I need to send multiple concurrent soap requests to the same source, but concurrent requests aren't supported in PHP's SOAP implementation.

I can extend SoapClient to overwrite the _doRequest function to instead construct a curl handler to run as concurrent curl requests but I'd like to retain as much SOAP functionality as possible - specifically debugging and error catching/reporting.

I can run the requests via cURL but how do I turn them back into soap requests so that I only process the successful ones and can report on unsuccessful ones and use __getLastReponse() etc?

I found a library from DkLab that claimed to be able to do it but it didn't work - even the basic soap request didn't work, not even trying to do multiple concurrent requests.
posted by missmagenta to Computers & Internet (5 answers total)
 
Can you run multiple PHP instances simultaneously?

(Sympathies, I'm dealing with some pretty complex SOAP stuff in Perl right now, and if I weren't already bald I'd be tearing my hair out.)
posted by straw at 4:14 PM on March 19, 2013


Response by poster: Should mention, its running on Windows+IIS *shudder* and anything that requires the cooperation of the server admins is out of the question. It can take them 6 months to get around to setting up a new domain on the server.
posted by missmagenta at 4:17 PM on March 19, 2013


Would it be acceptable to make the requests directly from the browser? If so, some jQuery SOAP plugin should make the asynchronous requests very easy to make and manage.
posted by Monsieur Caution at 5:21 PM on March 19, 2013


Well, assuming you can serve it from the same origin as the web services. :)
posted by Monsieur Caution at 5:22 PM on March 19, 2013


You're very close, just not thinking in the right way :)

You don't want to modify SoapClient. That's going to make it hard to upgrade PHP in the future. Instead, write a worker.php in your app to handle the async requests, and call it asynchronously. The process would look like this:

1) Setup the request and store it in a shared location somewhere (file, memcached, DB, etc).
2) Perform an async curl request to your own server with a URL like worker.php?request_id=(something to identify the request in the shared area)
3) Repeat step (2) as many times as needed.
4) worker.php performs the normal SOAP request synchronously. Maybe it returns the result in a shared location. Maybe it returns it as serialize JSON over the HTTP request.

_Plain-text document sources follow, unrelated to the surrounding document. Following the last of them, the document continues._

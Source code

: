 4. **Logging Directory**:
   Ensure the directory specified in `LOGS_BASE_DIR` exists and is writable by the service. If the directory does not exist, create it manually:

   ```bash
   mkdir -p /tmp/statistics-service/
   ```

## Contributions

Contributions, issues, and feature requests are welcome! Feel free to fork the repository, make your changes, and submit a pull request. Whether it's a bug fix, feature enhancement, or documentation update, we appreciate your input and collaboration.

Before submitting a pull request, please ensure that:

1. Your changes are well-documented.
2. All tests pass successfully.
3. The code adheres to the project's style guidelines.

Your choice.
5) In your master process, wait for all the async requests to complete.
6) Continue processing.

WP does something similar to handle cron jobs without bogging down the client user.

Make sure your worker.php only handles requests from approved hosts (ie: localhost), or authenticates with a shared secret, or uses a unique enough request ID. Just something to make sure external clients can't call it.

To your Windows admins it just looks like more HTTP requests.